Brief: Find where "当年传国二十二，想是衣冠骑土牛。" appears in the records below, then return that line and every later line exactly, stopping only at the last line.

Data excerpts:
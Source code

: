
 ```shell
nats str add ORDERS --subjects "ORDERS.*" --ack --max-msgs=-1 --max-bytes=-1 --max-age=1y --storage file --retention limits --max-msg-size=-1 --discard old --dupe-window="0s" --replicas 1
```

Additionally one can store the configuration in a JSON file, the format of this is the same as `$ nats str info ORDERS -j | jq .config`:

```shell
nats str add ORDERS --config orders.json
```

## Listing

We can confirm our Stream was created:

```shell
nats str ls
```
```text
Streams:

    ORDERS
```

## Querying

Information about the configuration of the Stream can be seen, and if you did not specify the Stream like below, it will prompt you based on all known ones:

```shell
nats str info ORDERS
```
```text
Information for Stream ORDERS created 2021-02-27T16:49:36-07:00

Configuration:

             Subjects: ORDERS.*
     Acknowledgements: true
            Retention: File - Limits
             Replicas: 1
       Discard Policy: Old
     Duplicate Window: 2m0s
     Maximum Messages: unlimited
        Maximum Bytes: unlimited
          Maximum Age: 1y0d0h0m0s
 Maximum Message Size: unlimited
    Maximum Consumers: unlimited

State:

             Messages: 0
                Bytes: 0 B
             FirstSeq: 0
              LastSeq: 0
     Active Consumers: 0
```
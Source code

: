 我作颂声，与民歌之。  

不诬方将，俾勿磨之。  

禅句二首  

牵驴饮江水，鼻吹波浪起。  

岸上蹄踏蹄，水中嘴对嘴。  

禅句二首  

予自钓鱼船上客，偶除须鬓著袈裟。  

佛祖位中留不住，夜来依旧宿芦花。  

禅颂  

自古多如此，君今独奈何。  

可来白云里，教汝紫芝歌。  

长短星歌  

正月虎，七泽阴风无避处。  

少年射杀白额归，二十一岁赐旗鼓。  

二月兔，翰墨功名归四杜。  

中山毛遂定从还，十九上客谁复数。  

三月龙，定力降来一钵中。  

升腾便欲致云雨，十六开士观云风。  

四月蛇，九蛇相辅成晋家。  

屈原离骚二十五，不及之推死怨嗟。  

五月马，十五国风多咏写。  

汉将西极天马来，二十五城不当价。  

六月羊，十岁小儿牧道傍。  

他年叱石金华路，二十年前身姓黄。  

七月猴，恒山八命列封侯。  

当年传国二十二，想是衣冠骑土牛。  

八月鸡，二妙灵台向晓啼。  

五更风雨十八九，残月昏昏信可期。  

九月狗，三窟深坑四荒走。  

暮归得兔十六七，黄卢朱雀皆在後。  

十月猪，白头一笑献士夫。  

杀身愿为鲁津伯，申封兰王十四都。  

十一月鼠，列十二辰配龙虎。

Output for this exercise:
当年传国二十二，想是衣冠骑土牛。  

八月鸡，二妙灵台向晓啼。  

五更风雨十八九，残月昏昏信可期。  

九月狗，三窟深坑四荒走。  

暮归得兔十六七，黄卢朱雀皆在後。  

十月猪，白头一笑献士夫。  

杀身愿为鲁津伯，申封兰王十四都。  

十一月鼠，列十二辰配龙虎。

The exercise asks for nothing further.